Bright blue areas of star formation pepper the moderately wound spiral arms, while dark dust lanes follow the spiral structure into a yellowish central nucleus of older-population stars. The image is complemented by myriad far-off background galaxies.
NGC 1309 was home to a Type Ia supernova, SN 2002fk, whose light reached Earth in September 2002.
A supernova occurs when a star explodes in the final phase of its life when it used up almost all of its main fuel. A Type Ia supernova is a result from the violent explosion of a white dwarf star. This white dwarf was accreting matter from its companion in a binary star system. When the white dwarf collected enough mass and was no longer able to support itself, the star detonated. The exploding star can become billions of times as bright as the Sun before gradually fading from view. At its maximum brightness, it may outshine an entire galaxy for several weeks.

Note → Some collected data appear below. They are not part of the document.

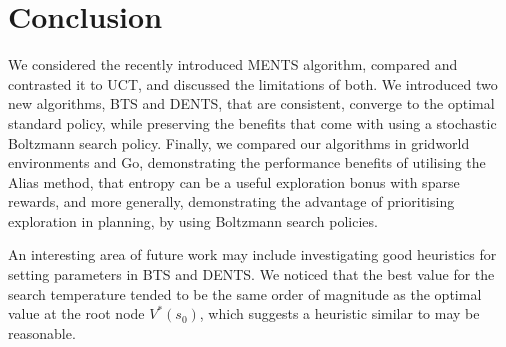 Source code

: \documentclass{article}
\theoremstyle{plain}
\begin{document}
    



    
    
    

\section{Conclusion}
    We considered the recently introduced MENTS algorithm, compared and contrasted it to UCT, and discussed the limitations of both. We introduced two new algorithms, BTS and DENTS, that are consistent, converge to the optimal standard policy, while preserving the benefits that come with using a stochastic Boltzmann search policy. Finally, we compared our algorithms in gridworld environments and Go, demonstrating the performance benefits of utilising the Alias method, that entropy can be a useful exploration bonus with sparse rewards, and more generally, 
    demonstrating the advantage of prioritising exploration in planning, by using Boltzmann search policies. 
    
    An interesting area of future work may include investigating good heuristics for setting parameters in BTS and DENTS. We noticed that the best value for the search temperature tended to be the same order of magnitude as the optimal value at the root node $V^*(s_0)$, which suggests a heuristic similar to \cite{prst} may be reasonable.






{
    \small
    
    
    
}
    

    
    
    













\newpage





    
    
\end{document}
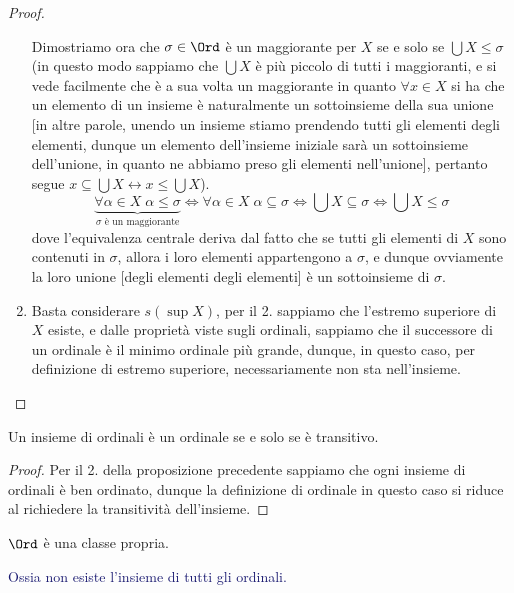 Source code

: \documentclass[11pt]{scrartcl}
\begin{document}
\begin{proof}
\begin{enumerate}[1.]
\begin{itemize}
		\end{itemize}
		Dimostriamo ora che $\sigma \in \Ord$ è un maggiorante per $X$ se e solo se $\bigcup X \leq \sigma$ (in questo modo sappiamo che $\bigcup X$ è più piccolo di tutti i maggioranti, e si vede facilmente che è a sua volta un maggiorante in quanto $\forall x \in X$ si ha che un elemento di un insieme è naturalmente un sottoinsieme della sua unione [in altre parole, unendo
		un insieme stiamo prendendo tutti gli elementi degli elementi, dunque un elemento dell'insieme iniziale sarà un sottoinsieme dell'unione, in quanto ne abbiamo preso gli elementi nell'unione], pertanto segue $x \subseteq \bigcup X \leftrightarrow x \leq \bigcup X$).
		\[ \underbrace{\forall \alpha \in X \; \alpha \leq \sigma}_{\text{$\sigma$ è un maggiorante}} \iff \forall \alpha \in X \; \alpha \subseteq \sigma \iff \bigcup X \subseteq \sigma \iff \bigcup X \leq \sigma 
			\]
		dove l'equivalenza centrale deriva dal fatto che se tutti gli elementi di $X$ sono contenuti in $\sigma$, allora i loro elementi appartengono a $\sigma$, e dunque ovviamente la loro unione [degli elementi degli elementi] è un sottoinsieme di $\sigma$.
		\item Basta considerare $s(\sup X)$, per il 2. sappiamo che l'estremo superiore di $X$ esiste, e dalle proprietà viste sugli ordinali, sappiamo che il successore di un ordinale è il minimo ordinale più grande, dunque, in questo caso, per definizione di estremo superiore, necessariamente non sta nell'insieme.
	\end{enumerate}
\end{proof}

\begin{corollary}
	Un insieme di ordinali è un ordinale se e solo se è transitivo.
\end{corollary}

\begin{proof}
	Per il 2. della proposizione precedente sappiamo che ogni insieme di ordinali è ben ordinato, dunque la definizione di ordinale in questo caso si riduce al richiedere la transitività dell'insieme.
\end{proof}

\begin{corollary}
	$\Ord$ è una classe propria.
\end{corollary}

\textcolor{MidnightBlue}{Ossia non esiste l'insieme di tutti gli ordinali.}
\end{document}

This category of supernovae produces consistent peak luminosity. The stability of this luminosity allows astronomers to use these supernovae as standard candles, to calibrate distance measures in the Universe. By comparing nearby Type Ia supernovae to more distant ones, they can determine not only that the Universe is expanding, but that this expansion is accelerating.
This composite image is taken by the Hubble Space Telescope during August and September 2005.